# NIRCam Preimaging: MIRAGE Simulations

**Use case:** Simulation of NIRCam pre-imaging for NIRSpec.<br>
**Data:** JWST simulated NIRCam data from MIRAGE; LMC.<br>
**Tools:**  mirage, jwst, astropy, grismconf, nircam_gsim.<br>
**Cross-intrument:** NIRCam. <br>
**Documentation:** This notebook is part of a STScI's larger [post-pipeline Data Analysis Tools Ecosystem](https://jwst-docs.stsci.edu/jwst-post-pipeline-data-analysis).<br>

 ## Introduction


This notebook shows step-by-step instructions to simulate images of the JWST LMC astrometric calibration field. The NIRCam images are simulated using the software [MIRAGE](https://jwst-docs.stsci.edu/jwst-other-tools/mirage-data-simulator). The observation is designed in APT. The APT output is used as input of MIRAGE.

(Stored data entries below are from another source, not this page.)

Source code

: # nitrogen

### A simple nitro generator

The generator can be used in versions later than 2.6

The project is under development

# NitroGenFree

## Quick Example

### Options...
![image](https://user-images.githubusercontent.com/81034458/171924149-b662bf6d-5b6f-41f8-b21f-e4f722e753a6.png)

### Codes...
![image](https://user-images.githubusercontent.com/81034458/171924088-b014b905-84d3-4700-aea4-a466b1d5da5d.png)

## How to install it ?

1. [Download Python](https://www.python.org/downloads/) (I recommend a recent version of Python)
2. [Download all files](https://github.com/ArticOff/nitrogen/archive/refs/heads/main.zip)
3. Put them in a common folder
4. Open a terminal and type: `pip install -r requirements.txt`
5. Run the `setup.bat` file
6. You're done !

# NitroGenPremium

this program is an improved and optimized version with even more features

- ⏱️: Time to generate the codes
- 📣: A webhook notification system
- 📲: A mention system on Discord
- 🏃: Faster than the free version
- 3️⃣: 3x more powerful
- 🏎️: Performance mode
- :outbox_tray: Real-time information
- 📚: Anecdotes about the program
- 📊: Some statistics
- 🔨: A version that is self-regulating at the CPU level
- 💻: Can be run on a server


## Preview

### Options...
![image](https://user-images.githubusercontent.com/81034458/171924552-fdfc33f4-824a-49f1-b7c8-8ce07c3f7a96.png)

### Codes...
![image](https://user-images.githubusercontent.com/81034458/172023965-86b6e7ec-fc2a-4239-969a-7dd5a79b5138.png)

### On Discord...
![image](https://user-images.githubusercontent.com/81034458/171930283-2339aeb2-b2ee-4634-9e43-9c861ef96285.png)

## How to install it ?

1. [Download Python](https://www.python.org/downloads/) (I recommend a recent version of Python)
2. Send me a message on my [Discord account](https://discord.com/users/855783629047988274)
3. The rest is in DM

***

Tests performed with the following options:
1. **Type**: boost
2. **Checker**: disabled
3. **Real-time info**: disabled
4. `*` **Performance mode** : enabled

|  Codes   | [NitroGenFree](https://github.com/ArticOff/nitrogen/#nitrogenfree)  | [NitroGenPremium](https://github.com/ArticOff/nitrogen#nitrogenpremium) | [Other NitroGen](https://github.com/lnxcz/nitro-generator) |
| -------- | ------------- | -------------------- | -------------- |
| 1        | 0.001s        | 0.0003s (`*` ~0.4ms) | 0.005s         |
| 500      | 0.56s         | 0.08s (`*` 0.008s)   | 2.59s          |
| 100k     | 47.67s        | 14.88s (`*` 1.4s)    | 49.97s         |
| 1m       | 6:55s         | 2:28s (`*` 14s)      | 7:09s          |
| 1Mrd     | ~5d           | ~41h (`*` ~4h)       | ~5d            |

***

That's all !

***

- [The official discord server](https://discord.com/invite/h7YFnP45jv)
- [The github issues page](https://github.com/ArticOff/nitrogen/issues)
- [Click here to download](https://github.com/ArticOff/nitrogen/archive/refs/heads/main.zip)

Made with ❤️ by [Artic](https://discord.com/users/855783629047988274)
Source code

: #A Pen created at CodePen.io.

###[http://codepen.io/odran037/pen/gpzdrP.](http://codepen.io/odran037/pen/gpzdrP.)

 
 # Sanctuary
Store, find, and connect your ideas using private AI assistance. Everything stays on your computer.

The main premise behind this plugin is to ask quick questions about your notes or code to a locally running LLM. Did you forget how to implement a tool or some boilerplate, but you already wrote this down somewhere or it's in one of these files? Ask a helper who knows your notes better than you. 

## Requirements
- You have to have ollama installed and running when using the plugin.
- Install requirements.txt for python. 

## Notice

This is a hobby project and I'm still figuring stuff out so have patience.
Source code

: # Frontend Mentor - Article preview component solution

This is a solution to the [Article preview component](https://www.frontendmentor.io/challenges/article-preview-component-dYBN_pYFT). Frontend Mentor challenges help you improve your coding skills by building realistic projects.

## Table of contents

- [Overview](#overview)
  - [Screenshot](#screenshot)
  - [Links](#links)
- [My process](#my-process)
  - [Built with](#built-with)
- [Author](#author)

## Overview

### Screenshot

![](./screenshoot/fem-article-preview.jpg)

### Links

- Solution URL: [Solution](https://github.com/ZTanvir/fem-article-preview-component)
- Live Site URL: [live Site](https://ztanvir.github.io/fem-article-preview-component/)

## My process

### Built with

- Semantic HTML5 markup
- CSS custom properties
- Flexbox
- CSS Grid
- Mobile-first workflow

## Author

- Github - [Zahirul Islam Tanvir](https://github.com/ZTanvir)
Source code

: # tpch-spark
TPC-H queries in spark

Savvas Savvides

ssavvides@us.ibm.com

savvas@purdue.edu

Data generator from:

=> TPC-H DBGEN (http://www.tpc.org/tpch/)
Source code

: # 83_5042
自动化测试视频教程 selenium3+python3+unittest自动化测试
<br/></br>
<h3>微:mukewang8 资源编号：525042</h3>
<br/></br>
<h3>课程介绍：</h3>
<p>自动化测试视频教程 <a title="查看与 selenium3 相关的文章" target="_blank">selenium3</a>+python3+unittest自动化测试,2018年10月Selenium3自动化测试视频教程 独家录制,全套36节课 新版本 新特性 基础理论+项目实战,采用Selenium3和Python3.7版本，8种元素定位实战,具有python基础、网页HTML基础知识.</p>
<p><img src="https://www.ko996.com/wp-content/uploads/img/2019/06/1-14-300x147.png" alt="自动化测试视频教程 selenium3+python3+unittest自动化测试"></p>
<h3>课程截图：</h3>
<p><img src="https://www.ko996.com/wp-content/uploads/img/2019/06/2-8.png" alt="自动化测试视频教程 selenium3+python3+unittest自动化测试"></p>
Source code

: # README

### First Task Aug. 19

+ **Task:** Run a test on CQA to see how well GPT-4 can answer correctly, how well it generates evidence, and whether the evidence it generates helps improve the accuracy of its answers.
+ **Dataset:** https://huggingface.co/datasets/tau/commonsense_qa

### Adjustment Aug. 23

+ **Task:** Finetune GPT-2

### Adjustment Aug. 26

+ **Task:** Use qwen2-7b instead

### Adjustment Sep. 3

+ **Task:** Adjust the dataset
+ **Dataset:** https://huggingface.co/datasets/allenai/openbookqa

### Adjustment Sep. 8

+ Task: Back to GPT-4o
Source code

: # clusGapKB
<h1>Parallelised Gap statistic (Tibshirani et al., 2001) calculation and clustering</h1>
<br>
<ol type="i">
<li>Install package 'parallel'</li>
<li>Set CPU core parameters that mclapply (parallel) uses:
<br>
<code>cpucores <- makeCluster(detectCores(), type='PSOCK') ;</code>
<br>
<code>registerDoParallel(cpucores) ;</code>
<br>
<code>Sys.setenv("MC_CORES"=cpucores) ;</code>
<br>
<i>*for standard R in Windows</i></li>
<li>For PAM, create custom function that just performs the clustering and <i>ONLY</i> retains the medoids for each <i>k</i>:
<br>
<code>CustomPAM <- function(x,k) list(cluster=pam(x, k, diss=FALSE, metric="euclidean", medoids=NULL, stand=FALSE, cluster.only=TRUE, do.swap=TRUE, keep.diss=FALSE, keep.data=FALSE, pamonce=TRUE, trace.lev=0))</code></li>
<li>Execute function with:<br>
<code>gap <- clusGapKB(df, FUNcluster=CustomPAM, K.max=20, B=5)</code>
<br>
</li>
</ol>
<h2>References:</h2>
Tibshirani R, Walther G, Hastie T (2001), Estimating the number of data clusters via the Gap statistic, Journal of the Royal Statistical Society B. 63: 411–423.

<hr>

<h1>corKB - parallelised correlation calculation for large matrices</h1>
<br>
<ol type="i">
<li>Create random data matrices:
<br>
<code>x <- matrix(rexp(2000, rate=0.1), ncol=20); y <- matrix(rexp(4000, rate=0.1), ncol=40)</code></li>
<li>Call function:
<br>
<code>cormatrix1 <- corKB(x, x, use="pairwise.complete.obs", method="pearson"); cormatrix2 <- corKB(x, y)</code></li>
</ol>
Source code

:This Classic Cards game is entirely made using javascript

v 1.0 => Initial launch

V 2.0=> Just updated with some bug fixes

This Notebook must be executed from an environment that has MIRAGE installed. Follow the instructions in the [Installing MIRAGE webpage](https://mirage-data-simulator.readthedocs.io/en/latest/install.html) before executing this Jupyter Notebook. 

### MIRAGE Tutorials

This notebook provides an example of running MIRAGE in a specific science use case. For a broader tutorial on running MIRAGE, it is suggested you review the [Jwebbinar Number 10](https://www.stsci.edu/jwst/science-execution/jwebbinars).



In [None]:
import os
from glob import glob
import shutil
import yaml
import zipfile
import urllib.request

os.environ["PYSYN_CDBS"] = "./grp/redcat/trds/"
synphot_folder = './grp'

synExist = os.path.exists(synphot_folder)
if not synExist:
    os.makedirs(synphot_folder)
    
# mirage imports
from mirage.imaging_simulator import ImgSim
from mirage.seed_image import catalog_seed_image
from mirage.dark import dark_prep
from mirage.ramp_generator import obs_generator
from mirage.yaml import yaml_generator
from mirage.reference_files import downloader

from astropy.table import Table
from astropy.io import fits


In [None]:
%matplotlib inline
import matplotlib.pyplot as plt

## Setting things up

After activating the environment with MIRAGE and beginning a Jupyter Notebook session, we begin by defining the working directory

In [None]:
path='./'  # write here your working directory

os.chdir(path)

In [None]:
pwd

*Developer Note:*
Find out a way to install the mirage data for the testing CI. Right now the data size is too

Mirage is accompanied by a set of reference files that are used to construct the simulated data. Here we define the location of the MIRAGE data. This is the directory that contains the reference files associated with MIRAGE. 
For users at STScI, this is the location of MIRAGE data:

In [None]:
os.environ['MIRAGE_DATA'] = './mirage_data/'


### Download reference files. This will take a long time. You will need around ~100 GB of space.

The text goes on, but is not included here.